--- START ---
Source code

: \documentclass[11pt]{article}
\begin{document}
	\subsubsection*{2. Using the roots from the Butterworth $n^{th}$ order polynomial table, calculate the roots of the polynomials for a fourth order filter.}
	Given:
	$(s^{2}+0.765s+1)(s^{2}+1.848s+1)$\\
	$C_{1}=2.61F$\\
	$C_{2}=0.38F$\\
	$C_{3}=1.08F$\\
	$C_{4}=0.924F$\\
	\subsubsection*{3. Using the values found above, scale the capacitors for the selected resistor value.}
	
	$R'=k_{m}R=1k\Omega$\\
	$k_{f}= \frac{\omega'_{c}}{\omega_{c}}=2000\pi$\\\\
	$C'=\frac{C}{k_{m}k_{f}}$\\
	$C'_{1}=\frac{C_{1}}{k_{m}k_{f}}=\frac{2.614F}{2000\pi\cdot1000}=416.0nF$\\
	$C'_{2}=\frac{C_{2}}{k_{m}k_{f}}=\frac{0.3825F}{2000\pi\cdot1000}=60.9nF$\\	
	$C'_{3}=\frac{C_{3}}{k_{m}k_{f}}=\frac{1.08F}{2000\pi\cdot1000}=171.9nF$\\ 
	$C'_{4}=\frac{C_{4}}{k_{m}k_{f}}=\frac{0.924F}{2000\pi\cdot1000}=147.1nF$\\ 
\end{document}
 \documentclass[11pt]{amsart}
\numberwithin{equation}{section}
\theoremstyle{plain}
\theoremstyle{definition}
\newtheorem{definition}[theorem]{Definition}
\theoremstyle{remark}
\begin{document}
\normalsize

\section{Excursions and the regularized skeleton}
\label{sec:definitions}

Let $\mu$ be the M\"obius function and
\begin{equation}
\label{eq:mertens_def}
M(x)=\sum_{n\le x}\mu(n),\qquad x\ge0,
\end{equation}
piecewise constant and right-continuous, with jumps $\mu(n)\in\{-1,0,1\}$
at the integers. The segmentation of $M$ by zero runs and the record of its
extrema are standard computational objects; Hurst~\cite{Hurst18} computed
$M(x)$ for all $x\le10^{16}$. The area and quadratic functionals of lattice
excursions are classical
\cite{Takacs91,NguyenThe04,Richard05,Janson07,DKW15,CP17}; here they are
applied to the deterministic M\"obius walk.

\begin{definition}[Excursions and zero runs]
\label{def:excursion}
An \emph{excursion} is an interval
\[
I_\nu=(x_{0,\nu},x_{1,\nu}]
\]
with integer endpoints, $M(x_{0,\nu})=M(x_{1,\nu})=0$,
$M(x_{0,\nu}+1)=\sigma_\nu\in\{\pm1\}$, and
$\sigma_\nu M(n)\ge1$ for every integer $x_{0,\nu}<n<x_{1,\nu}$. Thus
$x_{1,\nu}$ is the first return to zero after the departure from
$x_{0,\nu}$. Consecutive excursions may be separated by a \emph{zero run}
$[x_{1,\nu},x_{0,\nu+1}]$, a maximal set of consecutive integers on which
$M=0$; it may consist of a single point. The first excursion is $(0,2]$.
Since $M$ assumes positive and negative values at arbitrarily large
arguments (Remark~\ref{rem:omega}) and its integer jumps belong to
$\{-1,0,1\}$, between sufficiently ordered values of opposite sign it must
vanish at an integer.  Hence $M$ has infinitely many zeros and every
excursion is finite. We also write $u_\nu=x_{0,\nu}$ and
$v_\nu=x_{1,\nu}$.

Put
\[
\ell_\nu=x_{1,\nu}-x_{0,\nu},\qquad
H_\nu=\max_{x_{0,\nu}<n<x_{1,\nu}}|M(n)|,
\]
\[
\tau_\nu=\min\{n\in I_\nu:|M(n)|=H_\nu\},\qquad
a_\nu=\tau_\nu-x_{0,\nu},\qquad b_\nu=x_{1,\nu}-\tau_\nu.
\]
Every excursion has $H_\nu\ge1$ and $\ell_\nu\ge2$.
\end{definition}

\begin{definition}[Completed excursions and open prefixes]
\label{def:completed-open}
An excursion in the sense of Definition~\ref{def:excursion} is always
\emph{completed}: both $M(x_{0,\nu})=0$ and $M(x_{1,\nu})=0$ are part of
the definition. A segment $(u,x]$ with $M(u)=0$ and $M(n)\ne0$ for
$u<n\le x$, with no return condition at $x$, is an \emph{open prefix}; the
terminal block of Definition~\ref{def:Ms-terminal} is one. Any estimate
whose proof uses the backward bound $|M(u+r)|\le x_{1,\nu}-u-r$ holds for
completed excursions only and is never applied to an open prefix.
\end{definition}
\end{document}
--- END ---
Assignment: Among the lines above, find each one containing the string "integers" and copy it.

Your response:
at the integers. The segmentation of $M$ by zero runs and the record of its
$[x_{1,\nu},x_{0,\nu+1}]$, a maximal set of consecutive integers on which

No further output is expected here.